TIM: Fine tuning the TIM (incl. OS)

By Jörg Mertin posted Jun 17, 2015 03:44 AM

  

Introduction

The default installation of the Software-Only TIM is not providing any fine-tuning to the operating system or any other TIM specific issue. This document tries to address these short-comes in the regular or non-existing documentation, and also provide the "why" with detailed explanation.

Operation system preparation

After having installed the OS (CentOS or RedHat) - some simple steps can be performed to increase the performance of the TIM.

File systems

since the creation of the TIM - the Linux operating system has evolved, so have the file-system and the Linux kernel.

One thing - that however has by many Linux geeks including Linus Torvalds, be seen as a design-failure - is the atime update of files. The POSIX standard mandates that operating systems maintain file system metadata that records when each file was last accessed. This time-stamp is known as atime and atime comes with a performance penalty – every read operation on a file-system generates a write operation. The Problem is that for very small files, or often updated files that are read - a write operation takes place which slows down read operations up to 30%.
Best comment on this  however comes comes from Ingo:

Linux kernel developer Ingo Molnár claimed that it (atime) was “perhaps the most stupid Unix design idea of all times.” 
To disable the tracking of
atime, the noatime option can be used to mount filesystems. For IO intensive tasks, the performance
reward for turning off
atime can be immediately apparent. But, turning off atime unconditionally will occasionally break certain
software like mail tools that compare
mtime and atime to determine whether there is unread mail or not. The tmpwatch utility
and some backup tools also use
atime and can misbehave if atime is incorrect. Audit requirements are another reason for keeping
atime
enabled.

Linux keeps three time-stamps for each file on the file-system – mtime, ctime and atime (modified time, change time and access time). These can be displayed with the stat command.

jmertin@antigone:~$ stat GIT.txt 
File: ‘GIT.txt’
Size: 1145 Blocks: 8 IO Block: 4096 regular file
Device: 801h/2049d Inode: 526728 Links: 1
Access: (0664/-rw-rw-r--) Uid: ( 1000/ jmertin) Gid: ( 1000/ jmertin)
Access: 2015-03-27 09:50:20.244079506 +0100
Modify: 2015-03-27 11:11:54.220167423 +0100
Change: 2015-03-27 11:11:54.220167423 +0100
Birth: -


For the TIM - one can use the noatime option without problem (It is already done on some of the field kickstart images and has shown no side-effects).

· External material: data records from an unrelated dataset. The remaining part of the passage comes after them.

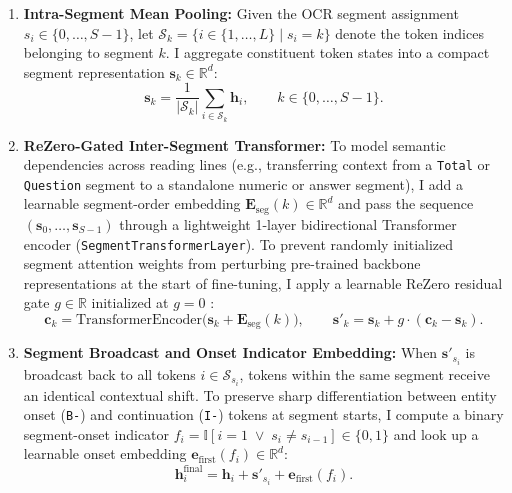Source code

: \begin{enumerate}
    \item \textbf{Intra-Segment Mean Pooling:}
    Given the OCR segment assignment $s_i \in \{0, \dots, S-1\}$, let $\mathcal{S}_k = \{i \in \{1, \dots, L\} \mid s_i = k\}$ denote the token indices belonging to segment $k$. I aggregate constituent token states into a compact segment representation $\mathbf{s}_k \in \mathbb{R}^d$:
    \begin{equation}
        \mathbf{s}_k = \frac{1}{|\mathcal{S}_k|} \sum_{i \in \mathcal{S}_k} \mathbf{h}_i, \qquad k \in \{0, \dots, S-1\}.
        \label{eq:segment_mean_pool}
    \end{equation}

    \item \textbf{ReZero-Gated Inter-Segment Transformer:}
    To model semantic dependencies across reading lines (e.g., transferring context from a \texttt{Total} or \texttt{Question} segment to a standalone numeric or answer segment), I add a learnable segment-order embedding $\mathbf{E}_{\text{seg}}(k) \in \mathbb{R}^d$ and pass the sequence $(\mathbf{s}_0, \dots, \mathbf{s}_{S-1})$ through a lightweight 1-layer bidirectional Transformer encoder (\texttt{SegmentTransformerLayer}). To prevent randomly initialized segment attention weights from perturbing pre-trained backbone representations at the start of fine-tuning, I apply a learnable ReZero residual gate $g \in \mathbb{R}$ initialized at $g = 0$ \cite{bachlechner2021rezero}:
    \begin{equation}
        \mathbf{c}_k = \text{TransformerEncoder}\big(\mathbf{s}_k + \mathbf{E}_{\text{seg}}(k)\big), \qquad
        \mathbf{s}'_k = \mathbf{s}_k + g \cdot (\mathbf{c}_k - \mathbf{s}_k).
        \label{eq:rezero_segment}
    \end{equation}

    \item \textbf{Segment Broadcast and Onset Indicator Embedding:}
    When $\mathbf{s}'_{s_i}$ is broadcast back to all tokens $i \in \mathcal{S}_{s_i}$, tokens within the same segment receive an identical contextual shift. To preserve sharp differentiation between entity onset (\texttt{B-}) and continuation (\texttt{I-}) tokens at segment starts, I compute a binary segment-onset indicator $f_i = \mathbb{I}[i = 1 \;\vee\; s_i \neq s_{i-1}] \in \{0, 1\}$ and look up a learnable onset embedding $\mathbf{e}_{\text{first}}(f_i) \in \mathbb{R}^d$:
    \begin{equation}
        \mathbf{h}_i^{\text{final}} = \mathbf{h}_i + \mathbf{s}'_{s_i} + \mathbf{e}_{\text{first}}(f_i).
        \label{eq:final_token_repr}
    \end{equation}
\end{enumerate}

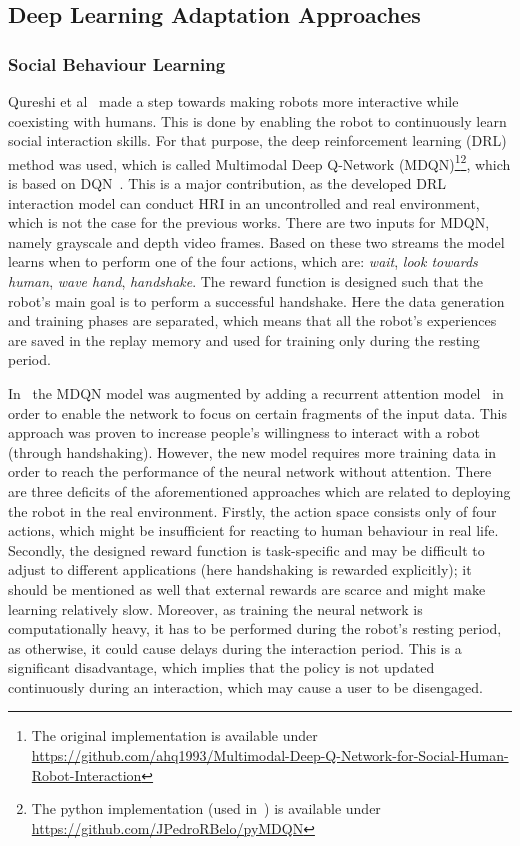 \documentclass[thesis]{mas_proposal}
\begin{document}
\subsection{Deep Learning Adaptation Approaches}

\subsubsection{Social Behaviour Learning}
Qureshi et al~\cite{Qureshi2016} made a step towards making robots more interactive while coexisting with humans. This is done by enabling the robot to continuously learn social interaction skills. For that purpose, the deep reinforcement learning (DRL) method was used, which is called Multimodal Deep Q-Network (MDQN)\footnote{The original implementation is available under \url{https://github.com/ahq1993/Multimodal-Deep-Q-Network-for-Social-Human-Robot-Interaction}}\footnote{The python implementation (used in~\cite{Belo2021}) is available under \url{https://github.com/JPedroRBelo/pyMDQN}}, which is based on DQN~\cite{mnih2015human}. This is a major contribution, as the developed DRL interaction model can conduct HRI in an uncontrolled and real environment, which is not the case for the previous works. There are two inputs for MDQN, namely grayscale and depth video frames. Based on these two streams the model learns when to perform one of the four actions, which are: \emph{wait}, \emph{look towards human}, \emph{wave hand}, \emph{handshake}. The reward function is designed such that the robot's main goal is to perform a successful handshake. Here the data generation and training phases are separated, which means that all the robot's experiences are saved in the replay memory and used for training only during the resting period. 

In~\cite{Qureshi2017} the MDQN model was augmented by adding a recurrent attention model~\cite{sorokin2015deep} in order to enable the network to focus on certain fragments of the input data. This approach was proven to increase people's willingness to interact with a robot (through handshaking). However, the new model requires more training data in order to reach the performance of the neural network without attention. There are three deficits of the aforementioned approaches which are related to deploying the robot in the real environment. Firstly, the action space consists only of four actions, which might be insufficient for reacting to human behaviour in real life. Secondly, the designed reward function is task-specific and may be difficult to adjust to different applications (here handshaking is rewarded explicitly); it should be mentioned as well that external rewards are scarce and might make learning relatively slow. Moreover, as training the neural network is computationally heavy, it has to be performed during the robot's resting period, as otherwise, it could cause delays during the interaction period. This is a significant disadvantage, which implies that the policy is not updated continuously during an interaction, which may cause a user to be disengaged. 
\end{document}
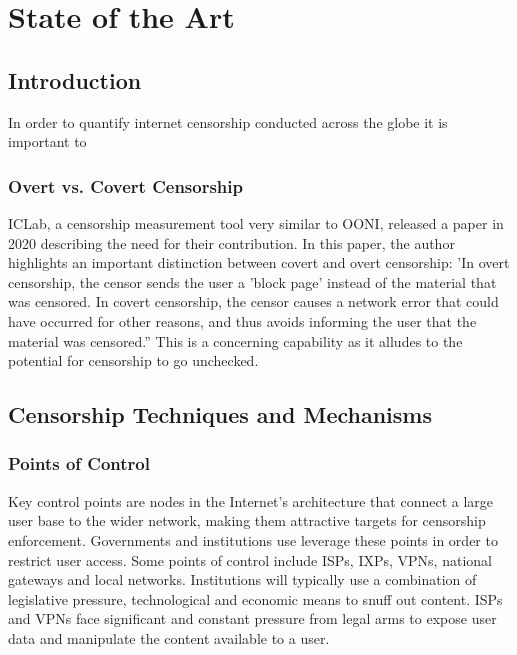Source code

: \chapter{State of the Art}
\section{Introduction}

In order to quantify internet censorship conducted across the globe it is important to 

\subsection{Overt vs. Covert Censorship }
ICLab, a censorship measurement tool very similar to OONI, released a paper in 2020 describing the need for their contribution. In this paper, the author highlights an important distinction between covert and overt censorship: 'In overt censorship, the censor sends the user a 'block page' instead of the material that was censored. In covert censorship, the censor causes a network error that could have occurred for other reasons, and thus avoids informing the user that the material was censored.” \cite{9152784} This is a concerning capability as it alludes to the potential for censorship to go unchecked. 









\section{Censorship Techniques and Mechanisms} 

\subsection{Points of Control}
Key control points are nodes in the Internet’s architecture that connect a large user base to the wider network, making them attractive targets for censorship enforcement. Governments and institutions use leverage these points in order to restrict user access. Some points of control include ISPs, IXPs, VPNs, national gateways and local networks. Institutions will typically use a combination of legislative pressure, technological and economic means to snuff out content. ISPs and VPNs face significant and constant pressure from legal arms to expose user data and manipulate the content available to a user.

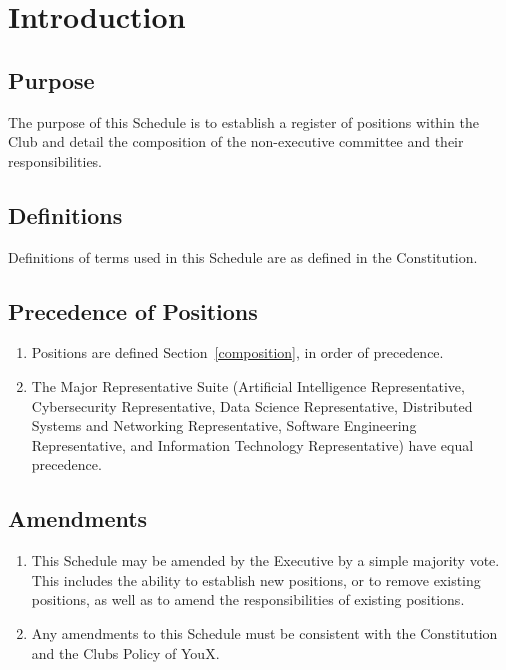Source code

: \documentclass{schedule}
\begin{document}


\tableofcontents
\newpage


\section{Introduction}

\subsection{Purpose}
The purpose of this Schedule is to establish a register of positions within the Club and detail the composition of the non-executive committee and their responsibilities.

\subsection{Definitions}
Definitions of terms used in this Schedule are as defined in the Constitution.

\subsection{Precedence of Positions}
\begin{enumerate}[(1)]
    \item Positions are defined Section~\ref{composition}, in order of precedence.
    \item The Major Representative Suite (Artificial Intelligence Representative, Cybersecurity Representative, Data Science Representative, Distributed Systems and Networking Representative, Software Engineering Representative, and Information Technology Representative) have equal precedence.
\end{enumerate}

\subsection{Amendments}
\begin{enumerate}[(1)]
    \item This Schedule may be amended by the Executive by a simple majority vote. This includes the ability to establish new positions, or to remove existing positions, as well as to amend the responsibilities of existing positions.
    \item Any amendments to this Schedule must be consistent with the Constitution and the Clubs Policy of YouX.
\end{enumerate}
\end{document}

For that - edit the file /etc/fstab - and add the option: noatime into the options line for the file system in use. Note - SWAP won't work !

UUID=96ed7aac-1b3e-40be-bf75-4a1c15494618 / ext3 defaults 1 1
UUID=25a6aa00-a693-4e90-bff6-f1402cb440ae /boot ext3 defaults 1 2
UUID=2555242a-cbcf-4c47-9efa-6ed40fe92175 swap swap defaults 0 0

change it to:

UUID=96ed7aac-1b3e-40be-bf75-4a1c15494618 / ext3 defaults,noatime 1 1
UUID=25a6aa00-a693-4e90-bff6-f1402cb440ae /boot ext3 defaults 1 2
UUID=2555242a-cbcf-4c47-9efa-6ed40fe92175 swap swap defaults 0 0

Note that this is valid for ext3 and ext4. On ext4 filesystems, you can also use the relatime option instead of noatime. This will update the file access times only under certain circumstances.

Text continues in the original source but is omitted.